Work item | Go line by line through the entries and show those that hold the string "Architecture".

──────

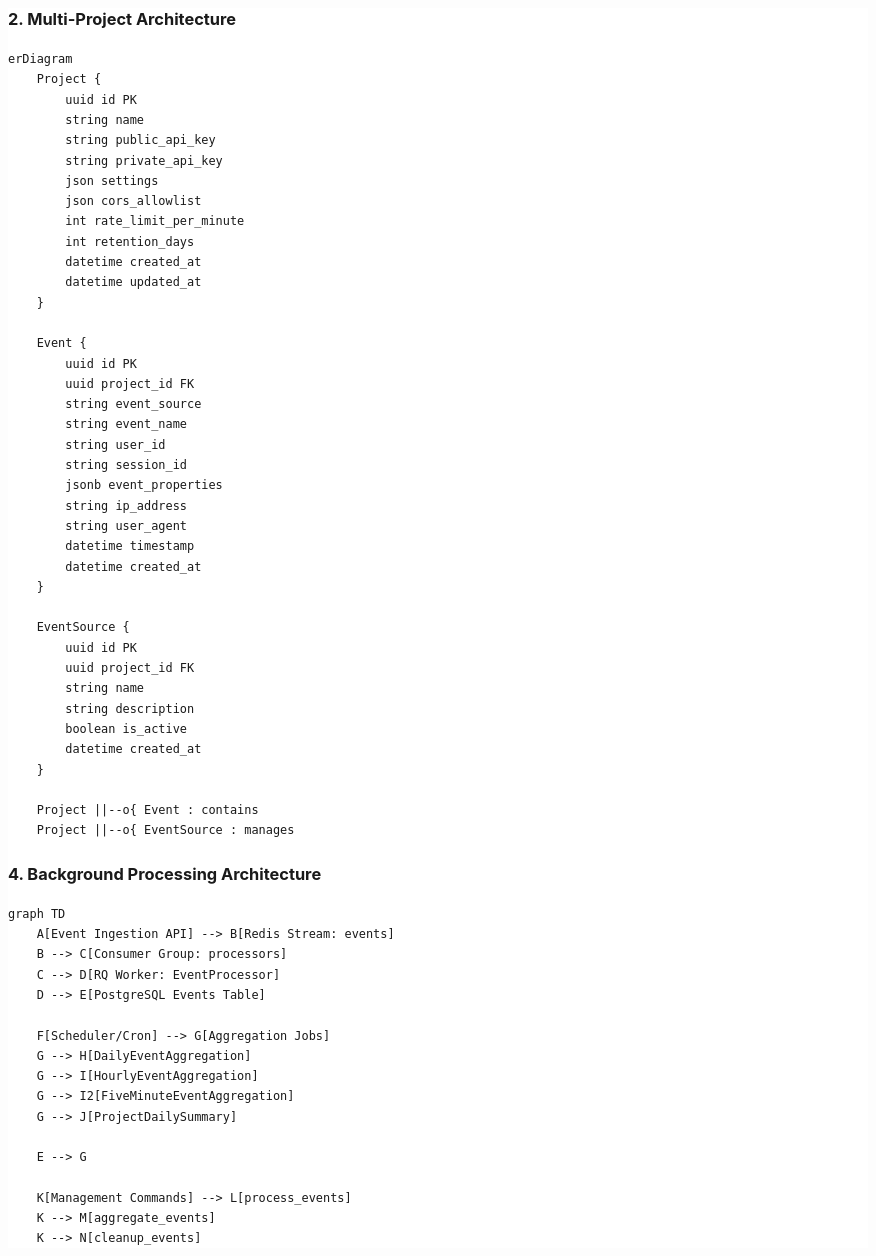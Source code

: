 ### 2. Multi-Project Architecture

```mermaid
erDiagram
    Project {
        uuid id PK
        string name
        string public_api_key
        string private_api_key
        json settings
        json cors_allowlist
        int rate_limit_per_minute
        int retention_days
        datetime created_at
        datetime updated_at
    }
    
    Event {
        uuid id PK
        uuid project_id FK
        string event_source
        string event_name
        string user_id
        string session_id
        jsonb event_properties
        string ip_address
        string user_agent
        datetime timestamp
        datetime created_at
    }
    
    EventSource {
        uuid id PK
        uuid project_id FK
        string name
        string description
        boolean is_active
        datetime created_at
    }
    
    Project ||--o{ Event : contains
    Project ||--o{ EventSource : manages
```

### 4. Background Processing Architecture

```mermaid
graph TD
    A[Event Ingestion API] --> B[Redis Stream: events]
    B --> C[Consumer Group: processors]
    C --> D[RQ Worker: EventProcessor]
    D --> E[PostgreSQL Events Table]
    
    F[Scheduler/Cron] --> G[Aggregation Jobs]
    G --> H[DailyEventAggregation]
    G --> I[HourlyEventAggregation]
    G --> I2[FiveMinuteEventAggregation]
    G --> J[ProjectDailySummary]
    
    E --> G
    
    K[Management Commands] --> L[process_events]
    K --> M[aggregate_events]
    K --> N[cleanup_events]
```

──────

Answer area |
: ### 2. Multi-Project Architecture
### 4. Background Processing Architecture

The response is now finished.